According to an analysis by Mr. Silverblatt, Apple has bought $ 488 billion of its own shares in the past decade, by far the largest number of companies. Much of that expense came after Apple used a 2017 tax law most move It had held $ 252 billion abroad back to the US Apple is now responsible for 14 of the 15 largest share buybacks in a single financial quarter, said Silverblatt. “You are the figurehead,” he said.
An Apple spokesperson pointed out that Apple has spent more than $ 82 billion on research and development over the past five years, has steadily increased its investments every year, and has around 154,000 employees, 38,000 more than before five years.
Economists are divided over buybacks. Some economists say companies with excess cash should return the money to their shareholders. They say it is far better for the economy than sitting on billions of dollars in cash.
“The whole idea that buybacks somehow result in a black hole is mysterious,” said Damodaran. “This is money that goes to investors.”
Other economists say buybacks are primarily used to increase a company’s valuation and the money should instead be used to invest in the business, raise wages, or even lower prices.
Apple, for example, has spent billions of dollars buying its own stock while using low-wage workers to assemble its products, working hard to avoid taxes and tariffs, and continuously raising the prices of its devices.

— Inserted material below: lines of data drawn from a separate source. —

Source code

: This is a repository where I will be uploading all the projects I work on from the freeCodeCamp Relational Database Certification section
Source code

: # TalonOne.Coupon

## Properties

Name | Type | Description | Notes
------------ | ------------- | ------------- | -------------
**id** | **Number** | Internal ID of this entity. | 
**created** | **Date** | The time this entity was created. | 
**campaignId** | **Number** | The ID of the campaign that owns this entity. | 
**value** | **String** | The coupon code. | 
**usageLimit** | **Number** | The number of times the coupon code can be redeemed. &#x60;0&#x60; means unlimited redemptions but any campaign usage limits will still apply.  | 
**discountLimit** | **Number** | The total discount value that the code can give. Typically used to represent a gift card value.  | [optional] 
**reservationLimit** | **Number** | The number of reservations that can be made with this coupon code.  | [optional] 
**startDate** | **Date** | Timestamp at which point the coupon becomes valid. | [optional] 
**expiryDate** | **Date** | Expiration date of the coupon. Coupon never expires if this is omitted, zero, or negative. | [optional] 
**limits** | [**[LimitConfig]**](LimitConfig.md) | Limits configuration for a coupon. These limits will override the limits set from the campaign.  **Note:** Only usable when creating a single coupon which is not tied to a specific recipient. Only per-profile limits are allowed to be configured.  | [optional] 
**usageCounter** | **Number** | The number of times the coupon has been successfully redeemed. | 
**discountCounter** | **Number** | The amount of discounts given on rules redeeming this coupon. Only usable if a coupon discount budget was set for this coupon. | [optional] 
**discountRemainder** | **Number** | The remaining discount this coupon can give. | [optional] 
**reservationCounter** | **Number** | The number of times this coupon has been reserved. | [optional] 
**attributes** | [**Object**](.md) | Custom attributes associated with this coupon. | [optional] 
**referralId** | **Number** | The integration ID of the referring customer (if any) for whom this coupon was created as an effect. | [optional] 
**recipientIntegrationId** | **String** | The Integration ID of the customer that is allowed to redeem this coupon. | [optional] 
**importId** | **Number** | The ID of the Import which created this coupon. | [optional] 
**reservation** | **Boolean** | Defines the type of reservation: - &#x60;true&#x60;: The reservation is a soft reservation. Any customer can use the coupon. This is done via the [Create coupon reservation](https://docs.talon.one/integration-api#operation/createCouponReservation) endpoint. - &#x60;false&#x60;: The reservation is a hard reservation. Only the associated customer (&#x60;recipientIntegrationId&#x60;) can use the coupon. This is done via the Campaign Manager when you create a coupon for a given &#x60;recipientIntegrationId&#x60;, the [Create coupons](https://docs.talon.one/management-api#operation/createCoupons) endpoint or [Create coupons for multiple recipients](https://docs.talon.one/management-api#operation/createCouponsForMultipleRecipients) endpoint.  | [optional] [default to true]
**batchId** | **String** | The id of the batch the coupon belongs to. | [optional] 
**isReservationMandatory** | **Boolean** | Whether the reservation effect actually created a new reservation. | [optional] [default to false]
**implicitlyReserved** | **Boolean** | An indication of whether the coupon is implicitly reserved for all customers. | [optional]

“Apple could have gone and used that money for all sorts of things. Instead, they’re using it to boost their stock price, ”said William Lazonick, a professor emeritus of economics at the University of Massachusetts who has been a leading critic of buybacks since the 1980s.
Mr Lazonick said buybacks add stock prices by encouraging investors to buy and then kicking the stock market as other investors try to take advantage of the surge.
Share buybacks reduce the total number of shares available for purchase. That makes every remaining stock more valuable and improves the underlying company fundamentals in equations that large investors and automated trading systems use to select stocks. As a result, the share price will rise higher.
For Mr. Lazonick, a $ 3 trillion valuation is the result of a mixture of factors. “It’s impossible to know how much of this is speculation, how much manipulation, and how much innovation,” he said.
Ladles Browning Reporting contributed.